On Monday the leading pan-Arab newspaper Al-Hayat reported that Israel has accepted Hamas' demand to free eight "heavyweight" prisoners, but insists that four of them be deported to Syria.
The four prisoners slated for expulsion are: Popular Front for the Liberation of Palestine (PFLP) Secretary-General Ahmad Saadat; Ibrahim Hamed, Hamas' military commander in the West Bank; bomb-maker Abdullah Barghouti and Abbas el-Sayed, who orchestrated the terror attack on Netanya's Park Hotel in 2002.

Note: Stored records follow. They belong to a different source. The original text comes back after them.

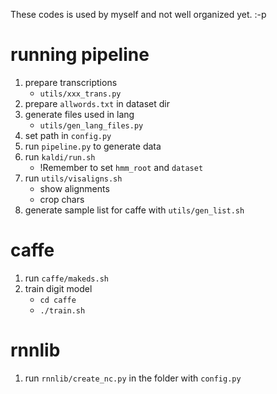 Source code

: These codes is used by myself and not well organized yet. :-p

# running pipeline 

1. prepare transcriptions
    - `utils/xxx_trans.py`
2. prepare `allwords.txt` in dataset dir
3. generate files used in lang
    - `utils/gen_lang_files.py`
4. set path in `config.py`
5. run `pipeline.py` to generate data
6. run `kaldi/run.sh`
    - !Remember to set `hmm_root` and `dataset`
7. run `utils/visaligns.sh`
    - show alignments
    - crop chars
8. generate sample list for caffe with `utils/gen_list.sh`

# caffe

1. run `caffe/makeds.sh`
2. train digit model 
    - `cd caffe`
    - `./train.sh`


# rnnlib

1. run `rnnlib/create_nc.py` in the folder with `config.py` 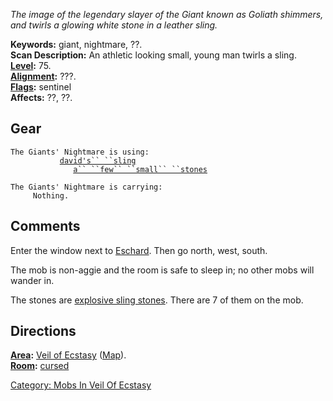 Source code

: *The image of the legendary slayer of the Giant known as Goliath
shimmers, and twirls a glowing white stone in a leather sling.*

**Keywords:** giant, nightmare, ??.  
**Scan Description:** An athletic looking small, young man twirls a
sling.  
**[Level](Level.md "wikilink"):** 75.  
**[Alignment](Alignment.md "wikilink"):** ???.  
**[Flags](:Category:_Mob_Types.md "wikilink"):** sentinel  
**Affects:** ??, ??.  

## Gear

`The Giants' Nightmare is using:`  
<wielded>`           `[`david's`` ``sling`](David's_Sling.md "wikilink")  
<held>`              `[`a`` ``few`` ``small`` ``stones`](Explosive_Sling_Stones.md "wikilink")

`The Giants' Nightmare is carrying:`  
`     Nothing.`

## Comments

Enter the window next to [Eschard](Eschard "wikilink"). Then go north,
west, south.

The mob is non-aggie and the room is safe to sleep in; no other mobs
will wander in.

The stones are [explosive sling
stones](Explosive_Sling_Stones.md "wikilink"). There are 7 of them on
the mob.

## Directions

**[Area](:Category:_Areas.md "wikilink"):** [Veil of
Ecstasy](:Category:_Veil_Of_Ecstasy.md "wikilink")
([Map](AreaName_Map.md "wikilink")).  
**[Room](:Category:_Rooms.md "wikilink"):**
[cursed](Cursed_Rooms.md "wikilink")  

[Category: Mobs In Veil Of
Ecstasy](Category:_Mobs_In_Veil_Of_Ecstasy "wikilink")
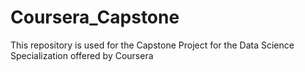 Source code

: # Coursera_Capstone
This repository is used for the Capstone Project for the Data Science Specialization offered by Coursera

Al-Zahar said Israel has issued fresh demands in the ongoing Egyptian-mediated ceasefire negotiations, including tying the truce to a prisoner exchange deal that would see Shalit returned to Israel.
"The Israelis are in the midst of a major crisis regarding the establishment of the new coalition," he told Al-Akhbar. "In any case, we are not desperate to reach a ceasefire agreement, and the prisoner swap has its own special price tag."
Meanwhile, senior Popular Resistance Committees spokesman Abu Abir said Shalit had been injured during the IDF's recent offensive in Gaza. However, sources within Hamas said Abir was not privy to any information regarding the soldier's condition.
Shalit was captured by Palestinian terrorists during a cross-border raid on an IDF base near Gaza on June 25, 2006.